| EXERCISE |
Filter the data for "HasAmazonClientSecret" and copy matching lines.

===== DATA UNDER STUDY

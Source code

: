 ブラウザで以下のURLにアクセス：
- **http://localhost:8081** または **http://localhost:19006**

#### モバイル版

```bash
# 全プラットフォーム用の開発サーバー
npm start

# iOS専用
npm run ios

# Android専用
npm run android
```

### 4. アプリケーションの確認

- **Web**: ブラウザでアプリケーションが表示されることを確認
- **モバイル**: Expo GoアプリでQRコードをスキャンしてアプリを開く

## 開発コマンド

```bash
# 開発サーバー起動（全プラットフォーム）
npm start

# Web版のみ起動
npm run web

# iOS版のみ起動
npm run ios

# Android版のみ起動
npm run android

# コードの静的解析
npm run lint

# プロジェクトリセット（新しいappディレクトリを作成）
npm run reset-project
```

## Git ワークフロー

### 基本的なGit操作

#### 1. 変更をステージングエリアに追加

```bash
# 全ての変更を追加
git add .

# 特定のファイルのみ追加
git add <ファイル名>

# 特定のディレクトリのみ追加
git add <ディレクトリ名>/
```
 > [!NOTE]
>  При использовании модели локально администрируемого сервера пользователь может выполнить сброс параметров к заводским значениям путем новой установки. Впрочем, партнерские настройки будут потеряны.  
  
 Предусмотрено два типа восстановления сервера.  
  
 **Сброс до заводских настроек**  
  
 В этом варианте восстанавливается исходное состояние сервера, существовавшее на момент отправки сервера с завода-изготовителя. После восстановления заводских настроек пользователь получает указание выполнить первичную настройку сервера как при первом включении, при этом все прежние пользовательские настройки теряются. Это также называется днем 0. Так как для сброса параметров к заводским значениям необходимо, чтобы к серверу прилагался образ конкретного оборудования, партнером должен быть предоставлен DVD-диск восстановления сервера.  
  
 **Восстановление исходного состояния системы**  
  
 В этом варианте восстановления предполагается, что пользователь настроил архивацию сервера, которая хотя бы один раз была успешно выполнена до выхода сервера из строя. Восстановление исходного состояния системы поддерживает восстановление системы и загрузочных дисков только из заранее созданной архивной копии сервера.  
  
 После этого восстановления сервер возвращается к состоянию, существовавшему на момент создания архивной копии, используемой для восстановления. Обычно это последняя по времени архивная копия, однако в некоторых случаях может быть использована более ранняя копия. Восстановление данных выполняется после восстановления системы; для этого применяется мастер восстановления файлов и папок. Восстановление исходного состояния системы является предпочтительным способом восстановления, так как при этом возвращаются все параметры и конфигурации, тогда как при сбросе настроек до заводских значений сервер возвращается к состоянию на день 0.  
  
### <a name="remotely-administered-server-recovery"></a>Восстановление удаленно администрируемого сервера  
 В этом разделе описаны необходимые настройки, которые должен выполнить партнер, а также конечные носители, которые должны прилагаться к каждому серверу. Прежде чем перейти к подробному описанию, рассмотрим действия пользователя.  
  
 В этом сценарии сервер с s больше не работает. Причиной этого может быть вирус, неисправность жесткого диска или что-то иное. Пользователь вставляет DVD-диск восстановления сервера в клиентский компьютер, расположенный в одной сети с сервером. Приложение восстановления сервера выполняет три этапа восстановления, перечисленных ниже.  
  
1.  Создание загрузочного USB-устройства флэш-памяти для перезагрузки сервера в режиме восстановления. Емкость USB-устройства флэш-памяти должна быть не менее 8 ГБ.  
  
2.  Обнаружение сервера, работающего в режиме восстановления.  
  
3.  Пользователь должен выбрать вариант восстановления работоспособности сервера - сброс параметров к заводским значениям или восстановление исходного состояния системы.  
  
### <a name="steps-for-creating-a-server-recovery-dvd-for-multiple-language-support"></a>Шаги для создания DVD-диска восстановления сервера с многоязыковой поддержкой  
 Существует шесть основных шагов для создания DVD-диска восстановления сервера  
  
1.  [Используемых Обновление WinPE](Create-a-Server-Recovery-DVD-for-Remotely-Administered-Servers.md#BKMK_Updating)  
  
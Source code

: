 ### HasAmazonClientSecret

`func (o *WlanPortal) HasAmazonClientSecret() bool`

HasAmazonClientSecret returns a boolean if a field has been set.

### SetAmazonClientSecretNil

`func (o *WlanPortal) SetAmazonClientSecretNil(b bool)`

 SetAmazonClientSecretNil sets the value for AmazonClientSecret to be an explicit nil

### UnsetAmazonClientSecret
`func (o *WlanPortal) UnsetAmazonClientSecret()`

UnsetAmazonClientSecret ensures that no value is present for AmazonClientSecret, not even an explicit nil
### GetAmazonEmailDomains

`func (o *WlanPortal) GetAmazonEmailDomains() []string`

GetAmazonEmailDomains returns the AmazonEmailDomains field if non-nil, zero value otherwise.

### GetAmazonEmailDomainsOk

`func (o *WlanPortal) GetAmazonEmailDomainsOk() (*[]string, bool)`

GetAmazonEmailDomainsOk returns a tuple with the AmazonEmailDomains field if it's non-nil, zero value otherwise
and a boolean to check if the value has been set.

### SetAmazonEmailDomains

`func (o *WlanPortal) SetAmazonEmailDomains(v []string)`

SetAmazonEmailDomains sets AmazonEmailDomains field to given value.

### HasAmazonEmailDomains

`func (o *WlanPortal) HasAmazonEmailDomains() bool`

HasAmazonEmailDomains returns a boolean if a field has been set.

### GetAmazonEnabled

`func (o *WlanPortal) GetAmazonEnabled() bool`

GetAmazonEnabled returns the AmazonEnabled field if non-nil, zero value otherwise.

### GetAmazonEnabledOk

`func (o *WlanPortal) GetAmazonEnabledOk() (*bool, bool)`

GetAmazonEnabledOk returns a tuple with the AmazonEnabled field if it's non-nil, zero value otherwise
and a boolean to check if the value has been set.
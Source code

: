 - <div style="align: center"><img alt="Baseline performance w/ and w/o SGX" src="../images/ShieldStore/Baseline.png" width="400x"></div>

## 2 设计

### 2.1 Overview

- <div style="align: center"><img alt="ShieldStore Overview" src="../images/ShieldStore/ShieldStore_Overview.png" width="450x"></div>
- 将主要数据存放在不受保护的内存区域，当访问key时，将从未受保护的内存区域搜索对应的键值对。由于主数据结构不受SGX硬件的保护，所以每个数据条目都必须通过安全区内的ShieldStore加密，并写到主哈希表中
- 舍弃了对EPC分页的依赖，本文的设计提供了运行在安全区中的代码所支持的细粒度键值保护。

==========

| SOLUTION |
: ### HasAmazonClientSecret
`func (o *WlanPortal) HasAmazonClientSecret() bool`
HasAmazonClientSecret returns a boolean if a field has been set.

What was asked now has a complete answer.